Right-wing African leader requests time



PRETORIA, South Africa (AP)—The government and the ANC risk inciting armed action if they wrap up a new constitution as planned this week, a leader of South Africa’s white right wing said Tuesday.

In New York, a Zulu leader said that the nation could face civil war if the government approves a new constitution that fails to give his Zulu people regional autonomy.

Retired Gen. Constand Viljoen pleaded for the majority parties to allow one or two more months to work out an ‘‘all-inclusive’‘ deal with his followers and conservative blacks who have joined them in the Freedom Alliance.

The six-party Freedom Alliance, led by the right wing and the Zulu-dominated Inkatha Freedom Party, refuses to join the negotiations on a post-apartheid constitution.

Viljoen said he opposes violence, but anger from Afrikaners was likely to spill out if they were ignored in formulating a new constitution.

‘‘Don’t press on regardless,’‘ he said, addressing a foreign press luncheon. Otherwise, ‘‘There is no way this process can bring us peace.’‘

Viljoen leads the Afrikaner Volksfront, the major umbrella group for the right wing.

Mangosuthu Buthelezi, leader the Inkatha Freedom Party, warned of possible civil war in remarks at U.N. Headquarters in New York.

If negotiations fail, ‘‘the sheer magnitude of the opposition . .. could heighten the levels of the present tension and violence to the extent that South Africa is threatened with civil war,’‘ Buthelezi said.

More than 11,000 people, the vast majority of them black, have died in political violence in South Africa in the past three years. Most of the killing has been linked to the ANC-Inkatha rivalry.

President F.W. de Klerk told reporters later he would keep trying to involve conservatives so the constitution would have as broad a base as possible. He said that those who stayed out of the process could later attack the constitution’s validity, and that could lead to ‘‘insurrection.’‘

‘‘The Freedom Alliance has the capacity to become an important security risk,’‘ he said.

In a public letter addressed to white rightists, African National Congress leader Nelson Mandela said threats of violence were an admission that right-wing policies had failed. He asked whites to look to the opportunities ahead, and not fear the future.
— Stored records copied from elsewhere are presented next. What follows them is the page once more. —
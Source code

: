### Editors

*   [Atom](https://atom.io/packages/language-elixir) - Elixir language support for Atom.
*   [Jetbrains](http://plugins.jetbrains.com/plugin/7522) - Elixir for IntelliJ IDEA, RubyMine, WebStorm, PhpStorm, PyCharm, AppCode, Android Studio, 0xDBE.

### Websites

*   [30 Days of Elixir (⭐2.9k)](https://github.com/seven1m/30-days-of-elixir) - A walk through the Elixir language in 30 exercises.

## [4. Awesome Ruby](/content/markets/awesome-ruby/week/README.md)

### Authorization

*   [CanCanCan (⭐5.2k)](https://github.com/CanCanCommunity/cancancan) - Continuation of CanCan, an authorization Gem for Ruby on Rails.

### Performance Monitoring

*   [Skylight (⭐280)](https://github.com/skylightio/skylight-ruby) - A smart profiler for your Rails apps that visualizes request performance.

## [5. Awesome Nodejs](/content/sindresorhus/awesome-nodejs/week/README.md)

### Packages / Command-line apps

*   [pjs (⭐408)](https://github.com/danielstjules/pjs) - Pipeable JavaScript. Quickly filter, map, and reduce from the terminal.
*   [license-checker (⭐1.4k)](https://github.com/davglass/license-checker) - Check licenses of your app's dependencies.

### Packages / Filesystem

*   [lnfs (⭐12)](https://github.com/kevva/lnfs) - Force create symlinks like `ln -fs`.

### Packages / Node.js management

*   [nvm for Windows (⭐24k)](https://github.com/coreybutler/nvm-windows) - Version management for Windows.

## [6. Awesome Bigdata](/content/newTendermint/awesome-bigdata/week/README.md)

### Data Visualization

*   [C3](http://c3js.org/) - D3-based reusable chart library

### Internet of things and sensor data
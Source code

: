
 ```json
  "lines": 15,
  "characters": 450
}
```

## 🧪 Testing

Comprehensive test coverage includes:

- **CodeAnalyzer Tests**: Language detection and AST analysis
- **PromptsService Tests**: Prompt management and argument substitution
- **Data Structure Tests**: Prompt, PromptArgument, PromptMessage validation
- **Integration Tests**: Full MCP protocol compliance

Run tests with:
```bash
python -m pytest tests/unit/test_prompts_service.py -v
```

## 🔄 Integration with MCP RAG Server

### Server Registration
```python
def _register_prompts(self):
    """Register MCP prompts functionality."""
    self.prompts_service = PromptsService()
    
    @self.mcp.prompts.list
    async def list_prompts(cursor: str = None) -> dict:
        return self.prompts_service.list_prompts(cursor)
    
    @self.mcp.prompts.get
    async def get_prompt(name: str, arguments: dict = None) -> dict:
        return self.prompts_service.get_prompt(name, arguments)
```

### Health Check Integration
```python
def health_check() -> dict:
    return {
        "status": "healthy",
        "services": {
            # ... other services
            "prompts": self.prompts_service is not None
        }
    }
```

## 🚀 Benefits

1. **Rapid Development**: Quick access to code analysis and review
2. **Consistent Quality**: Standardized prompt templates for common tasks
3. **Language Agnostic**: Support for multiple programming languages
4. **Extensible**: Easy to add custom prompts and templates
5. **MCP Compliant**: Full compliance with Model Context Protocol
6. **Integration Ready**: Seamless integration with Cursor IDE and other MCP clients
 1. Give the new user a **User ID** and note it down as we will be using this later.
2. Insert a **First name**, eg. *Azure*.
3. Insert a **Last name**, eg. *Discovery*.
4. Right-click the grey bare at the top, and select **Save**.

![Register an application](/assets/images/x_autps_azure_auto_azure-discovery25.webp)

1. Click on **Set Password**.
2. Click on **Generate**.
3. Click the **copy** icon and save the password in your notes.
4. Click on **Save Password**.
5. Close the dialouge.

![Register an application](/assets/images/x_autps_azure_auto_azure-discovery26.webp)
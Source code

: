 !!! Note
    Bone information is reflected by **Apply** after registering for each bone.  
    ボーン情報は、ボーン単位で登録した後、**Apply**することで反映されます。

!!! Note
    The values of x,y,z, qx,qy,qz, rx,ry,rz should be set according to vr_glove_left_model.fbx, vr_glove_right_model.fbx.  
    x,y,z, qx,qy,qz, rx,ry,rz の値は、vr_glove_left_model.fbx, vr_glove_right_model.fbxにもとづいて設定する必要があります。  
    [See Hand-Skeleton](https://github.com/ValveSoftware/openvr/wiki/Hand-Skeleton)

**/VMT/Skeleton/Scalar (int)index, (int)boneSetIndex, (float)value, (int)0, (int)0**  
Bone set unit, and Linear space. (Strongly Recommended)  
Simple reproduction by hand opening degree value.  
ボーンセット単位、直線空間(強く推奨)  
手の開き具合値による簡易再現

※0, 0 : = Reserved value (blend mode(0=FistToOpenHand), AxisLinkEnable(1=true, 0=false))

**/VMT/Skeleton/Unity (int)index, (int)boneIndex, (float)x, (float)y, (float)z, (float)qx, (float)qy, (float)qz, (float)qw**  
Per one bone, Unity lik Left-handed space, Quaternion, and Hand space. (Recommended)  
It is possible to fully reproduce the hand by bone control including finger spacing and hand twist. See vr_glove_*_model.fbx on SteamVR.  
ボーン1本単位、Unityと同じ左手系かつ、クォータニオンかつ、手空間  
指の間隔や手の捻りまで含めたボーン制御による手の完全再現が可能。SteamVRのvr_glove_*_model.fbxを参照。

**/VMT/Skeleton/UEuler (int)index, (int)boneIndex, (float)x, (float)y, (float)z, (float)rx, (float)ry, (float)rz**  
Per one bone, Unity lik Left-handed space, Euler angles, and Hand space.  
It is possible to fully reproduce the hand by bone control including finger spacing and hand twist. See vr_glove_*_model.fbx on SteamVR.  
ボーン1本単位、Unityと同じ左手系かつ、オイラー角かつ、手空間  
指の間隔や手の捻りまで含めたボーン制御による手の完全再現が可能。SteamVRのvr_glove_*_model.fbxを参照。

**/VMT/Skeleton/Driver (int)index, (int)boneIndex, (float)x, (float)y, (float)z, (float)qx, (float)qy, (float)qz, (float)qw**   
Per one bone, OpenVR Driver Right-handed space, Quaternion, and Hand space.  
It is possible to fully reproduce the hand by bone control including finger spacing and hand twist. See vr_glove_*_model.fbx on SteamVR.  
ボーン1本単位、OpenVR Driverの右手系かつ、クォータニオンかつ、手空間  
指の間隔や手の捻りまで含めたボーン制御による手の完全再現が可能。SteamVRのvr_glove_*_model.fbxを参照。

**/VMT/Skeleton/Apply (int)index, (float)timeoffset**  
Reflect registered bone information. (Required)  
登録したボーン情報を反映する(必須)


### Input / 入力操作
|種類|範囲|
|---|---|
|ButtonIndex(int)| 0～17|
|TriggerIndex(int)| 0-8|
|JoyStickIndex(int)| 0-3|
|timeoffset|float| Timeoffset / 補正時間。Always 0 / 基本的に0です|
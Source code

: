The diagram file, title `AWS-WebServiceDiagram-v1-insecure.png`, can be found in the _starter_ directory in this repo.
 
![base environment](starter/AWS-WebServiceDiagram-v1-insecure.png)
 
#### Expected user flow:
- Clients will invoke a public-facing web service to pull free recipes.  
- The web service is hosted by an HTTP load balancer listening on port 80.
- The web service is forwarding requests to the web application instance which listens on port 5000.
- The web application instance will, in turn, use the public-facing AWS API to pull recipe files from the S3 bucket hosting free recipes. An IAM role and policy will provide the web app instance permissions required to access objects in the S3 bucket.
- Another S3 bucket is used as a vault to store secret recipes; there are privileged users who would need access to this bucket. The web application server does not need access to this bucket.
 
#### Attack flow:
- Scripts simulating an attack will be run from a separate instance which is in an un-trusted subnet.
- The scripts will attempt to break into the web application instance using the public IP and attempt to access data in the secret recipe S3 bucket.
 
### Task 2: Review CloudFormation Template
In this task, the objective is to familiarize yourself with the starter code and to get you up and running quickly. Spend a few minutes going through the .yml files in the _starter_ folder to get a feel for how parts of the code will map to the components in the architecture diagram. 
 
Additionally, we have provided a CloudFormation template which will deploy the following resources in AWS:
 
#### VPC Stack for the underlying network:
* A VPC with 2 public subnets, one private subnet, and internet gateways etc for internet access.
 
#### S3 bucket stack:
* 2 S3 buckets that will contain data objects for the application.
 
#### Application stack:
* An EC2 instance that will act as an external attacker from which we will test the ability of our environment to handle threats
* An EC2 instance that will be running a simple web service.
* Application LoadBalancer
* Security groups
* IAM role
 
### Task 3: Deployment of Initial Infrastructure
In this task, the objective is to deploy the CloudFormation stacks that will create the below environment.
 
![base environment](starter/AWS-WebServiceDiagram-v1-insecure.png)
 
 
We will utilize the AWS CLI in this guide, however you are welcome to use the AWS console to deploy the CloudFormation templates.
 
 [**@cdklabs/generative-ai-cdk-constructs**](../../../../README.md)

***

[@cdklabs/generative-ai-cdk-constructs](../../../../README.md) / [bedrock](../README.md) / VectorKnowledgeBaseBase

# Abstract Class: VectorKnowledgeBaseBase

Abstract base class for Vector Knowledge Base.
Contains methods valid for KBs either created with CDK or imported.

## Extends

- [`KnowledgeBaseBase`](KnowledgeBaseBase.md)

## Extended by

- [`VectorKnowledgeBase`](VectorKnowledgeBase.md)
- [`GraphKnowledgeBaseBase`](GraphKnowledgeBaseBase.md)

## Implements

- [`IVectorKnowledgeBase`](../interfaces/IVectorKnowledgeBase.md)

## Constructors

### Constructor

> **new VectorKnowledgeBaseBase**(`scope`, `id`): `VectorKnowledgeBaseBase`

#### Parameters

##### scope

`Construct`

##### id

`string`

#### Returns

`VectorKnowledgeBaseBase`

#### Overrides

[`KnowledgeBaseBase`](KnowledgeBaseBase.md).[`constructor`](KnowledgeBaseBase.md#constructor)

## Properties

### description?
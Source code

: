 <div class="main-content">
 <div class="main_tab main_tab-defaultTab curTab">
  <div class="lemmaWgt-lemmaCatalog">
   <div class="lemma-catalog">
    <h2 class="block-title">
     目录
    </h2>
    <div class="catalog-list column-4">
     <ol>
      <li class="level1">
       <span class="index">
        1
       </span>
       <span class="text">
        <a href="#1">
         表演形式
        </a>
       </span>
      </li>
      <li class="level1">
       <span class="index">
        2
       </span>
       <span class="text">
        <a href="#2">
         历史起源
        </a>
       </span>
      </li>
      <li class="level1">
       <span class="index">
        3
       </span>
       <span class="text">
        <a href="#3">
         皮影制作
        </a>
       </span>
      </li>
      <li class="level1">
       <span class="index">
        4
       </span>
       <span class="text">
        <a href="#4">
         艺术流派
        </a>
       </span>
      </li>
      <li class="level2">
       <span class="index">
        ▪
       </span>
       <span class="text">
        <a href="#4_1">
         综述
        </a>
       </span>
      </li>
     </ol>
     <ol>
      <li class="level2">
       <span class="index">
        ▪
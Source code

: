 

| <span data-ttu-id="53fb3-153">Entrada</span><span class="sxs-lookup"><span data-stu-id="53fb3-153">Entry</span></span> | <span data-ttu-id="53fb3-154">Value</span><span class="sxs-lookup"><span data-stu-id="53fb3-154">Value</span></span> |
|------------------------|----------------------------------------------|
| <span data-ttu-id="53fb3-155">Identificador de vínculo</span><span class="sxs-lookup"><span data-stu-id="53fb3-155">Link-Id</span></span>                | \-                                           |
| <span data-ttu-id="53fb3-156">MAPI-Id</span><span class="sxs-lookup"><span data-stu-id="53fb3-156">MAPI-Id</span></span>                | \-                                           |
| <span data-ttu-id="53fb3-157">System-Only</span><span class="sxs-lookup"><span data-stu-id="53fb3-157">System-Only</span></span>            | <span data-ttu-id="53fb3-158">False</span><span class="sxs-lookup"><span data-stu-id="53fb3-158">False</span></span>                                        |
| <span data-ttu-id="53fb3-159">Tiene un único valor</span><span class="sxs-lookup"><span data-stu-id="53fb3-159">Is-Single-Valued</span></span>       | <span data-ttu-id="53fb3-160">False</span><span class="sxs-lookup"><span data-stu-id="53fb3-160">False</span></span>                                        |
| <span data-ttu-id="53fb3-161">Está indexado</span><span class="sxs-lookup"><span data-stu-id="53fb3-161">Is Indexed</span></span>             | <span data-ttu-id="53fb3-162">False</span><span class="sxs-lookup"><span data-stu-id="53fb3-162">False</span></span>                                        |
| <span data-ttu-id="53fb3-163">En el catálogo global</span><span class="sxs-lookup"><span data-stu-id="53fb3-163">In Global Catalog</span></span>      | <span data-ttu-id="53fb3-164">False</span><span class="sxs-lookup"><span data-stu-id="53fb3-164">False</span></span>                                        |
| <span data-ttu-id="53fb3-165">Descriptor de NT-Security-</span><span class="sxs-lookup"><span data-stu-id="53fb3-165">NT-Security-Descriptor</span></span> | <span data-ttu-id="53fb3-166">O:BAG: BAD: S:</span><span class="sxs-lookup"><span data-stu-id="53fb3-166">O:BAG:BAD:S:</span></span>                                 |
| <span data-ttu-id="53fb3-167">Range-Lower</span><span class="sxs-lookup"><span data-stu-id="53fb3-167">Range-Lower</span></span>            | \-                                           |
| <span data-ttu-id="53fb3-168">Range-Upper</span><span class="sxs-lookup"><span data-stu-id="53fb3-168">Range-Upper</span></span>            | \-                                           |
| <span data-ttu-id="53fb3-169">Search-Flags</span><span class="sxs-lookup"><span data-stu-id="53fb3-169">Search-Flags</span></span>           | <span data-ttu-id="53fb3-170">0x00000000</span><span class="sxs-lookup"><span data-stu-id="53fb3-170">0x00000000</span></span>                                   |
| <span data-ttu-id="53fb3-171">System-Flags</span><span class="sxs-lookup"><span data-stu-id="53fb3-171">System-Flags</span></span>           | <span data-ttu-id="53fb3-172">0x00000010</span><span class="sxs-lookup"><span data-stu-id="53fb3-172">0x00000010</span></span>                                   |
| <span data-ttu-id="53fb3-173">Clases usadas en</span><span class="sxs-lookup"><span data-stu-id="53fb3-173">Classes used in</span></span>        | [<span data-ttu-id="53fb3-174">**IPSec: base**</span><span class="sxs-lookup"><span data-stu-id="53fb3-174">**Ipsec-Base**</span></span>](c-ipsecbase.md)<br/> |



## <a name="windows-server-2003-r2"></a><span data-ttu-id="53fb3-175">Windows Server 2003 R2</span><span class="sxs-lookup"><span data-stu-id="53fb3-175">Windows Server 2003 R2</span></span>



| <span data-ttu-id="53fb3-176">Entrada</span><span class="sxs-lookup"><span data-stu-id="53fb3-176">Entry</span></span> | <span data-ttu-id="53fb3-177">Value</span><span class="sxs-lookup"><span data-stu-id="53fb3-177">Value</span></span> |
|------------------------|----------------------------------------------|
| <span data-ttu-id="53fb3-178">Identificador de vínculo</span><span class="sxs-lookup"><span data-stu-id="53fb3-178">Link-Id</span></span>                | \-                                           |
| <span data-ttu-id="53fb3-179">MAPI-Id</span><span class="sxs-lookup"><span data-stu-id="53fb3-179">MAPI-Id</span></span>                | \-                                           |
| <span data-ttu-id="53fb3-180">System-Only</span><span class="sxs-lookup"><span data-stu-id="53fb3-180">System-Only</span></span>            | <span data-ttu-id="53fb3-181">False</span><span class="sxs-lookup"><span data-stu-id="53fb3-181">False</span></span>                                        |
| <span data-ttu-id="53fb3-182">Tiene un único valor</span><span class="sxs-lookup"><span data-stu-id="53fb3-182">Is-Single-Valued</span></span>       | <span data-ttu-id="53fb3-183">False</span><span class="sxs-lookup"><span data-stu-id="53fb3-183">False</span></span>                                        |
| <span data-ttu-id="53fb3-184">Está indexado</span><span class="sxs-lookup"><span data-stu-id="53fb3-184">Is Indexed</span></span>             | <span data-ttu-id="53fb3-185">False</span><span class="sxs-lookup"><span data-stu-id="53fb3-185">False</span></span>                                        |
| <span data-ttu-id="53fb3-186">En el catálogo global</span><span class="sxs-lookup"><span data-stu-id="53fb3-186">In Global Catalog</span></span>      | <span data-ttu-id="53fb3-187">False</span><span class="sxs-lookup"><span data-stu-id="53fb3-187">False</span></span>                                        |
Government and ANC negotiators have set a Friday deadline to finish work on the draft constitution, bill of rights and election law, following nearly three years of multiparty talks.

Talks with the Freedom Alliance ended Monday with no apparent headway in satisfying the Volksfront demand for an autonomous homeland for white Afrikaners.

The Inkatha Freedom Party also wants ‘‘self-determination’‘ for blacks in the Zulu homeland of kwaZulu.

An agreement between de Klerk’s governing National Party and the ANC envisages South Africa’s first fully democratic elections on April 27, followed by a five-year government of national unity.

In Bisho, capital of Ciskei, meanwhile, lawyers for the black homeland’s military chief, Brigadier Oupa Gqozo, argued Tuesday that Gqozo was like a ‘‘king who can do no wrong,’‘ so murder charges against him should be dismissed.

Gqozo is being tried for murdering the brother of the president he overthrew.

In opening arguments, Gqozo lawyer Dup de Bruyn said Ciskei law was derived from British common law, which held that a monarch, or head of state, could not be held personally responsible for acts done in an official capacity.

But Ciskei’s attorney general said he was accusing Gqozo ‘‘as an individual.’‘

Ciskei, on the southeastern coast, is one of four black homelands the South African government considers independent. No other nation recognizes their sovereignty. The homelands were created under apartheid to segregate blacks by tribe.

In Rome, the Food and Agriculture Organization became the first U.N. agency to readmit South Africa since de Klerk’s government acted to dismantle apartheid.